**Action item**: For the data below, report only the number of lines containing the string "nodes".

Dataset excerpts:
»»
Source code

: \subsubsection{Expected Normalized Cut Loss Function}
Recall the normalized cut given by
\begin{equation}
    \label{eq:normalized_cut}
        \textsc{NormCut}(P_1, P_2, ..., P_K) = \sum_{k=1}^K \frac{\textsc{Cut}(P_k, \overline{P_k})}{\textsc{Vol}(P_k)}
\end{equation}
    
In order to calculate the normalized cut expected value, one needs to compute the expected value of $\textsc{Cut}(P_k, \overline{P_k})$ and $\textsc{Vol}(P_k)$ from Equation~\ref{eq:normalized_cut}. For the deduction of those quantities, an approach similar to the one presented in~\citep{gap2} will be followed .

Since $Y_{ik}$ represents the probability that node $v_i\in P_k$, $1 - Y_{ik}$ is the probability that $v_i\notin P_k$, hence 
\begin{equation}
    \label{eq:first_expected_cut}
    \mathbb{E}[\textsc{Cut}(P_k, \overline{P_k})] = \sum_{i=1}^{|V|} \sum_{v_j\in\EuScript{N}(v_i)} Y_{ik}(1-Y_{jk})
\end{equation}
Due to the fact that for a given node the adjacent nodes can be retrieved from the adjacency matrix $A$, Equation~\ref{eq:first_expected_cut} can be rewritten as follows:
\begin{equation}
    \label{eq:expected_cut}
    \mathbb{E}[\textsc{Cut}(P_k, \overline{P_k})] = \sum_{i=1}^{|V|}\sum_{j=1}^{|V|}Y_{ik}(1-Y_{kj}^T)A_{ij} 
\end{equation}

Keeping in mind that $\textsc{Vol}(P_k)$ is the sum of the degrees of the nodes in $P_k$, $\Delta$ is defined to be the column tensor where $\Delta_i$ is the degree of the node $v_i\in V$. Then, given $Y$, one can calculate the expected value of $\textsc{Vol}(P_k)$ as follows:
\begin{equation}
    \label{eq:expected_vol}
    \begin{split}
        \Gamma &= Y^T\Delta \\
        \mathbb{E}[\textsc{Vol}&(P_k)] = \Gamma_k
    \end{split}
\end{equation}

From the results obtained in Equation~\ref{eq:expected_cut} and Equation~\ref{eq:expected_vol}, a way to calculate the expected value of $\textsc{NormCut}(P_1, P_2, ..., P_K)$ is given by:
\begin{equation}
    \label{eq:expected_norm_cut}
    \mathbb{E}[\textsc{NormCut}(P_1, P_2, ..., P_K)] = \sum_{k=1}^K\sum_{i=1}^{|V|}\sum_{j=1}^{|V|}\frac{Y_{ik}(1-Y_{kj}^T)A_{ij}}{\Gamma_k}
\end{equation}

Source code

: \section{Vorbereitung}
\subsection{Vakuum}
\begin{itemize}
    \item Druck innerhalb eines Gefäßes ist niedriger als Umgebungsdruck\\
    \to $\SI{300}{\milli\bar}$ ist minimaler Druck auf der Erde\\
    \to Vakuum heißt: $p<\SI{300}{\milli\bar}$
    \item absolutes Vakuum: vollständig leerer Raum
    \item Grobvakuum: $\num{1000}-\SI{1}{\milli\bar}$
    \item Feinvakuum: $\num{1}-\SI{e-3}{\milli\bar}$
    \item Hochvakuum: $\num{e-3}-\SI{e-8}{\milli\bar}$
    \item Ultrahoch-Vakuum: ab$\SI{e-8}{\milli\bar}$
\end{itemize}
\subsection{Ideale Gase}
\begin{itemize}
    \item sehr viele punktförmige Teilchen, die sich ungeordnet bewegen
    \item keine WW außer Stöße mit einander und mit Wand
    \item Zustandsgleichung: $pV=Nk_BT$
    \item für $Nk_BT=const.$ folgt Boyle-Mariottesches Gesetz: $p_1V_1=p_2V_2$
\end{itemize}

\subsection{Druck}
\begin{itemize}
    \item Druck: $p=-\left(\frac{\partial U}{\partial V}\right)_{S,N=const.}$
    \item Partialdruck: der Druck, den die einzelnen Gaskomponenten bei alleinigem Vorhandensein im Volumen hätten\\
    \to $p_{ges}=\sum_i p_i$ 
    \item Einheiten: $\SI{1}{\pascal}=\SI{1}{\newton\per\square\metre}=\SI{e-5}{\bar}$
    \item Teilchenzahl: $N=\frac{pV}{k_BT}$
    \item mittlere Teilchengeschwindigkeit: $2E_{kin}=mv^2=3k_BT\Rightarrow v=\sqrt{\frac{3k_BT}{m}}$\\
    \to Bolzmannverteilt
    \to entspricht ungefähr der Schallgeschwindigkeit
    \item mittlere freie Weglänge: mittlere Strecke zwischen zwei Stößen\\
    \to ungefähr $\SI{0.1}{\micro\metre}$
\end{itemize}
««
**Your solution**: 2